Yes, that's true about natural language borrowing, to some extent. Note that calques (borrowing of a phrase with the vocabulary translated but the syntactic structure of the source language retained) are also common; presumably the artificial language would want to avoid these.
Also, some very high percentage of natural language borrowings are nouns. This clearly has a lot to do with the fact that if you encounter a new object, a natural way to label it is to adopt the existing term of the people who've already encountered it, but I think there are other factors: I reckon it would be fair to say that nouns are syntactically less complex than verbs. I suspect you'd encounter least trouble importing concrete nouns into your artificial language.
It's interesting that you talk about the phonetics of the artificial language; I realised that I've been imagining something entirely text-based, but of course there's no reason it should be (except for the practical/technical difficulties with processing acoustic input, I guess).
I'm curious what got missed off at the end of your post?

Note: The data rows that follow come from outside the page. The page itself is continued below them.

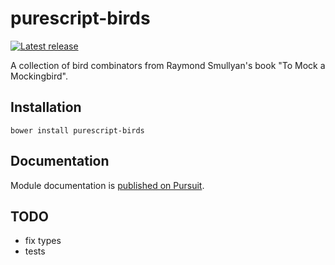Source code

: # purescript-birds

[![Latest release](http://img.shields.io/github/release/awkure/purescript-birds.svg)](https://github.com/awkure/purescript-birds/releases)

A collection of bird combinators from Raymond Smullyan's book "To Mock a Mockingbird".

## Installation

```
bower install purescript-birds
```

## Documentation

Module documentation is [published on Pursuit](http://pursuit.purescript.org/packages/purescript-birds).

## TODO
+ fix types
+ tests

Oops, I want back to edit and forgot to write the rest of that paragraph.
I was going to say, supporting borrowing means you need to retain all the borrowable word forms - nouns, adjectives, and verbs - which rules out some extra-radical possibilities, like making a language where verbs are a closed set and actions are represented by nouns. But to my knowledge no natural languages do that, so that's not much of a restriction.
Rationality requires intelligence, and the kind of intelligence that we use (for communication, progress, FAI, etc.) runs on language.
It seems that the place we should start is optimizing language for intelligence and rationality. One of SIAI's proposals includes using Lojban to interface between humans and an FAI. And of course, I should hope the programming language used to build a FAI would be "rational". But it would seem to me that the human-generated priors, correct epistemic rationality, decision theory, metaethics, etc. all depend on using a language that sufficiently rigorously maps to our territory.
Are "naturally evolved" languages such as English sufficient, with EY-style taboos and neologisms? Or are they sick to the core?
Please forgive and point me towards previous discussion or sequences about this topic.